Q. So Matthew, just to start, we want to ask how Lockdown has been for yourself and The Celtic Tenors? Have you been able to stay in touch?
A. We were at the beginning of a major tour of the USA and Canada, a busy year ahead when the shows began to cancel. We had seen it coming of course, we thought it would maybe be controlled or at least delayed in North America, but alas it was not to be. We did our last show near Pittsburgh and while driving towards our next show in Connecticut the whole tour fell apart. I think we were all slightly relieved when the decision was finally made to come home. We changed direction and headed for Philadelphia where Aer Lingus got us home.
Since then we have all been hunkering down. Daryl has been taking care of his young family, James has managed to ease into online singing lessons, teaching has always been a great love of James. I have spent many great months with my family; we painted the house, the windows, cut and stored timber from fallen trees, repaired an old speed boat, made a pergola, made a table, watched my brother get married. Strangely, I seem to have achieved a way more diverse amount of things since all this has happened. Written songs, sung operas, the list goes on.
I have also realised that I must keep the wolf from the door so I've re-kindled my engineering and loving that journey too.
Q. What is your all-time favourite song to perform with the Celtic Tenors?

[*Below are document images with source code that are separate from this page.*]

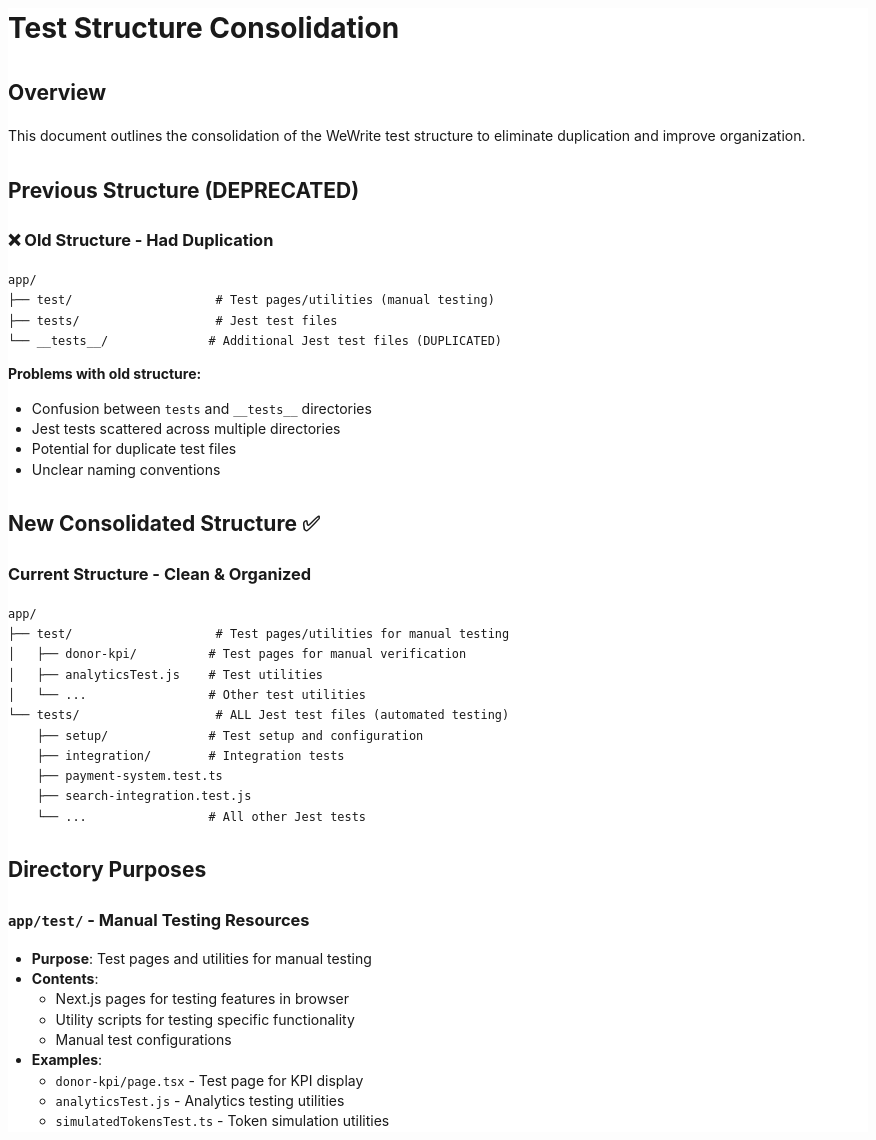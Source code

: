 # Test Structure Consolidation

## Overview

This document outlines the consolidation of the WeWrite test structure to eliminate duplication and improve organization.

## Previous Structure (DEPRECATED)

### ❌ **Old Structure - Had Duplication**
```
app/
├── test/                    # Test pages/utilities (manual testing)
├── tests/                   # Jest test files
└── __tests__/              # Additional Jest test files (DUPLICATED)
```

**Problems with old structure:**
- Confusion between `tests` and `__tests__` directories
- Jest tests scattered across multiple directories
- Potential for duplicate test files
- Unclear naming conventions

## New Consolidated Structure ✅

### **Current Structure - Clean & Organized**
```
app/
├── test/                    # Test pages/utilities for manual testing
│   ├── donor-kpi/          # Test pages for manual verification
│   ├── analyticsTest.js    # Test utilities
│   └── ...                 # Other test utilities
└── tests/                   # ALL Jest test files (automated testing)
    ├── setup/              # Test setup and configuration
    ├── integration/        # Integration tests
    ├── payment-system.test.ts
    ├── search-integration.test.js
    └── ...                 # All other Jest tests
```

## Directory Purposes

### **`app/test/`** - Manual Testing Resources
- **Purpose**: Test pages and utilities for manual testing
- **Contents**: 
  - Next.js pages for testing features in browser
  - Utility scripts for testing specific functionality
  - Manual test configurations
- **Examples**:
  - `donor-kpi/page.tsx` - Test page for KPI display
  - `analyticsTest.js` - Analytics testing utilities
  - `simulatedTokensTest.ts` - Token simulation utilities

A. There are so many! One of the most challenging songs we sing is one that's been with us longest. "Remember me" is such a journey to sing and it's emotional, its quiet, its loud, it's high and exciting, it's stark. It's a big and powerful song that challenges us every time we do it.
Q. Tell us your fondest memory of gigging?
A. For me, its 2003 in Trafalgar square in London. Huge event, and the last time we performed with our friends the Dubliners. Fantastic aftershow party - it was just brilliant.
Q. What has been your favourite city to gig in?
A. Again, so many. Maybe Melbourne, it's a beautiful, not too big, culturally alive and diverse. The Melbourne recital centre is one of the most beautiful venues I've ever performed in.
Q. What’s next on the cards for The Celtic Tenors?
A. Crazy times. The uncertainty lately has meant that we are digging deep to find a secure path forward. We are still creating music, still moving forwards with live show bookings, but I feel that we will probably go through the live ticketed streaming show, this is probably in the not too distant future.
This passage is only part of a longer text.